Problem to work on:
Where the records appear below, transcribe them exactly, leaving none out.

Source texts of formatted documents:
= Beginning of Section =

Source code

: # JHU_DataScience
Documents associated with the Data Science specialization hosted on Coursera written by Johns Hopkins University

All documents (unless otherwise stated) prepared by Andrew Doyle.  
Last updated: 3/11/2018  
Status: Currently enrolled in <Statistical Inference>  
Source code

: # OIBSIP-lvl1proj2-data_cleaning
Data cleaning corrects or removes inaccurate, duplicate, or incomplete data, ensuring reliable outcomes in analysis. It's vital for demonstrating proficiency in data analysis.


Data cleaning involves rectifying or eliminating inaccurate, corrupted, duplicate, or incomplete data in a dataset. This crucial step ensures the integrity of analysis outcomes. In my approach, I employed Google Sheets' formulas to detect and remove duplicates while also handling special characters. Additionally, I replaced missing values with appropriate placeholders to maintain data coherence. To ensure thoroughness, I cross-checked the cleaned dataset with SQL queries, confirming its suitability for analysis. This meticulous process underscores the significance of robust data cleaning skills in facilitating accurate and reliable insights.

= End of Section =

Task answer:
Source code

: # JHU_DataScience
Documents associated with the Data Science specialization hosted on Coursera written by Johns Hopkins University

All documents (unless otherwise stated) prepared by Andrew Doyle.  
Last updated: 3/11/2018  
Status: Currently enrolled in <Statistical Inference>  
Source code

: # OIBSIP-lvl1proj2-data_cleaning
Data cleaning corrects or removes inaccurate, duplicate, or incomplete data, ensuring reliable outcomes in analysis. It's vital for demonstrating proficiency in data analysis.


Data cleaning involves rectifying or eliminating inaccurate, corrupted, duplicate, or incomplete data in a dataset. This crucial step ensures the integrity of analysis outcomes. In my approach, I employed Google Sheets' formulas to detect and remove duplicates while also handling special characters. Additionally, I replaced missing values with appropriate placeholders to maintain data coherence. To ensure thoroughness, I cross-checked the cleaned dataset with SQL queries, confirming its suitability for analysis. This meticulous process underscores the significance of robust data cleaning skills in facilitating accurate and reliable insights.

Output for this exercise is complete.